═══ GIVEN RECORDS ═══

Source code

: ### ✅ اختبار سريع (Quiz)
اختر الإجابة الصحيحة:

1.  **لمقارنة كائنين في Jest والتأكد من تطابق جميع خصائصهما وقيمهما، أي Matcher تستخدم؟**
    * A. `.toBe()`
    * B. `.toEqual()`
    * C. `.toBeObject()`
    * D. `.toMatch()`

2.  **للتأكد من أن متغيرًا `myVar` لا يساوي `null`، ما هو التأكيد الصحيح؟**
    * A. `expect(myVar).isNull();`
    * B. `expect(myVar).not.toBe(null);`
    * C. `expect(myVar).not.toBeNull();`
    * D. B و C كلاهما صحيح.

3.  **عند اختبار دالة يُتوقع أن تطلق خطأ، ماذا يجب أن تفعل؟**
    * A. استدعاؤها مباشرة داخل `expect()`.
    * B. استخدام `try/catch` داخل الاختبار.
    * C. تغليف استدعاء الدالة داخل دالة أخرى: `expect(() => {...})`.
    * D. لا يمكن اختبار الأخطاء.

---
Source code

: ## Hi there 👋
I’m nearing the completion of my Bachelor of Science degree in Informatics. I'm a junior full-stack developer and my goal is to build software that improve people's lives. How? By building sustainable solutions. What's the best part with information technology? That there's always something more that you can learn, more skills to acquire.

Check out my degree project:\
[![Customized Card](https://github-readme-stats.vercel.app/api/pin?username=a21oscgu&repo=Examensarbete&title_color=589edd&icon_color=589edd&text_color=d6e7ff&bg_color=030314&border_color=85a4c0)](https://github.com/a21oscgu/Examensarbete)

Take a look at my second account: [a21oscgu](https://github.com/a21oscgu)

═══
═══ GIVEN RECORDS ═══

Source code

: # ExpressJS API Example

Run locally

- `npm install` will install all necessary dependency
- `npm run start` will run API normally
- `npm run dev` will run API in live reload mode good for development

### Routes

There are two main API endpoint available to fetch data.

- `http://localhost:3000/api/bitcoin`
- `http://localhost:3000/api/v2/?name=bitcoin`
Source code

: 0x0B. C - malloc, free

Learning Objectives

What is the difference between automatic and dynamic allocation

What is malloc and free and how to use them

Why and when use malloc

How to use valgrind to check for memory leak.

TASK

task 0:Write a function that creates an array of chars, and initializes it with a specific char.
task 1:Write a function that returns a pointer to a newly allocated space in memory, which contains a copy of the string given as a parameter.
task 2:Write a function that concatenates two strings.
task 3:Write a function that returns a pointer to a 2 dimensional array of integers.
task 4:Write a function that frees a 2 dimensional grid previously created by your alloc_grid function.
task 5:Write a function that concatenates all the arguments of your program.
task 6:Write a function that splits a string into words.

═══
═══ GIVEN RECORDS ═══

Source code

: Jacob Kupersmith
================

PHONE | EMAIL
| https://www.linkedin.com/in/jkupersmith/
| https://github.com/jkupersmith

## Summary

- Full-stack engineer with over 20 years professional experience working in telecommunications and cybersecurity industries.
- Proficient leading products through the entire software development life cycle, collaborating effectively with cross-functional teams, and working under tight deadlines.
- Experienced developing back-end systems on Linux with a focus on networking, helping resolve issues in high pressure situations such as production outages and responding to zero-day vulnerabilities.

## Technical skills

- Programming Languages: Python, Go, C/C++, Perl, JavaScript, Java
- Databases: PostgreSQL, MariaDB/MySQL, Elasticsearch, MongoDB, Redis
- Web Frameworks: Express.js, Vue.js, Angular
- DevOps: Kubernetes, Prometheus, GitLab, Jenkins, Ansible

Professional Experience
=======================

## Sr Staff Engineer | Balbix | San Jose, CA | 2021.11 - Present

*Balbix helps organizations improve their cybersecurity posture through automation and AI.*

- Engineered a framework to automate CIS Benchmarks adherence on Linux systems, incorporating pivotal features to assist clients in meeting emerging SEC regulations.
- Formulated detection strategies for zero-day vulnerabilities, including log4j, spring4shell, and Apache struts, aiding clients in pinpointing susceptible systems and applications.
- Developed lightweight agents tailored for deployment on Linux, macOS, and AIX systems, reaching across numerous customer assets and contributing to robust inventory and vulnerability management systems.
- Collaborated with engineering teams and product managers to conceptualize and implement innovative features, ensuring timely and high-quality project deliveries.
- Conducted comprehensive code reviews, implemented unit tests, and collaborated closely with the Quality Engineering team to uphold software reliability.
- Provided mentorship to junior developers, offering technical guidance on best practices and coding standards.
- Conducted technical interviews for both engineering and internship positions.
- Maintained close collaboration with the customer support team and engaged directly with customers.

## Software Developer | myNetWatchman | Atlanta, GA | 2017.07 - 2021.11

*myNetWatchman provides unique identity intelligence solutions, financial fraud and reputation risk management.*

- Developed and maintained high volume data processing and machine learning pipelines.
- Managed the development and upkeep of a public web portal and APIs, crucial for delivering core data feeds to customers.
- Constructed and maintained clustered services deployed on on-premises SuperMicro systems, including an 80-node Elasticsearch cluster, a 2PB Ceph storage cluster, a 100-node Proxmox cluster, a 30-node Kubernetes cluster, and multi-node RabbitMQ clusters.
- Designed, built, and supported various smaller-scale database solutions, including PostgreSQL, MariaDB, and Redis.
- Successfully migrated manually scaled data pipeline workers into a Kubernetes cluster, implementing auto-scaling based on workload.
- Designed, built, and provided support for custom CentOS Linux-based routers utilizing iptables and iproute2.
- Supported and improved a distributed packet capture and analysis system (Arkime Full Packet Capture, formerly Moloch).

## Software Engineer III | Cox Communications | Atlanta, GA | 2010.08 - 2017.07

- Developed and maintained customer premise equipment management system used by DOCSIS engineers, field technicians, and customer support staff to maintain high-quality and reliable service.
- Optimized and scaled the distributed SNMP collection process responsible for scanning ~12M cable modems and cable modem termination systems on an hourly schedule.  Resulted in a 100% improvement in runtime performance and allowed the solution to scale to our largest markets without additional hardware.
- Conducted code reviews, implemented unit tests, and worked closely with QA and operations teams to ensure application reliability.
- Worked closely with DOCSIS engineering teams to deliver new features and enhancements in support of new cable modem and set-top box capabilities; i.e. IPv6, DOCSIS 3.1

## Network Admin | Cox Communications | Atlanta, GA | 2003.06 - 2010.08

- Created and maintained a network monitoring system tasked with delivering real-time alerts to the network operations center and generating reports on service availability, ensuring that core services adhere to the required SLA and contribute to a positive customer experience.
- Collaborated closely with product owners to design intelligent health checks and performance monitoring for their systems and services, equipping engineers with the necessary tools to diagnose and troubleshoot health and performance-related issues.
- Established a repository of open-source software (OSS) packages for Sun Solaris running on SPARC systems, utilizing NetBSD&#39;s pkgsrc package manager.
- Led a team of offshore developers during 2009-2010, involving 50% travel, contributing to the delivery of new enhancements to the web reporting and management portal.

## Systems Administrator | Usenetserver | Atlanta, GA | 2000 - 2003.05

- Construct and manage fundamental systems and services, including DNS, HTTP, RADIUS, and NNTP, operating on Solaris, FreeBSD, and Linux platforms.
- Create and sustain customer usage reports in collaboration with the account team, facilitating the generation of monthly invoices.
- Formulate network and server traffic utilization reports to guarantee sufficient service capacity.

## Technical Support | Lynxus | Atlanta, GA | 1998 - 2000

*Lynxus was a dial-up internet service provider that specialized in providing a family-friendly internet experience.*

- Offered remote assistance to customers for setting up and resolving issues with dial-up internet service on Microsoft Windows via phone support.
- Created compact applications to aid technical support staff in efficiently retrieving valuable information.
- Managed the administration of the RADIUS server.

═══

#### [REQUIREMENT]
Only lines that hold the string "cable" belong in the answer, so copy every one of them from the records.

#### [OUTPUT OF THE TASK]
- Optimized and scaled the distributed SNMP collection process responsible for scanning ~12M cable modems and cable modem termination systems on an hourly schedule.  Resulted in a 100% improvement in runtime performance and allowed the solution to scale to our largest markets without additional hardware.
- Worked closely with DOCSIS engineering teams to deliver new features and enhancements in support of new cable modem and set-top box capabilities; i.e. IPv6, DOCSIS 3.1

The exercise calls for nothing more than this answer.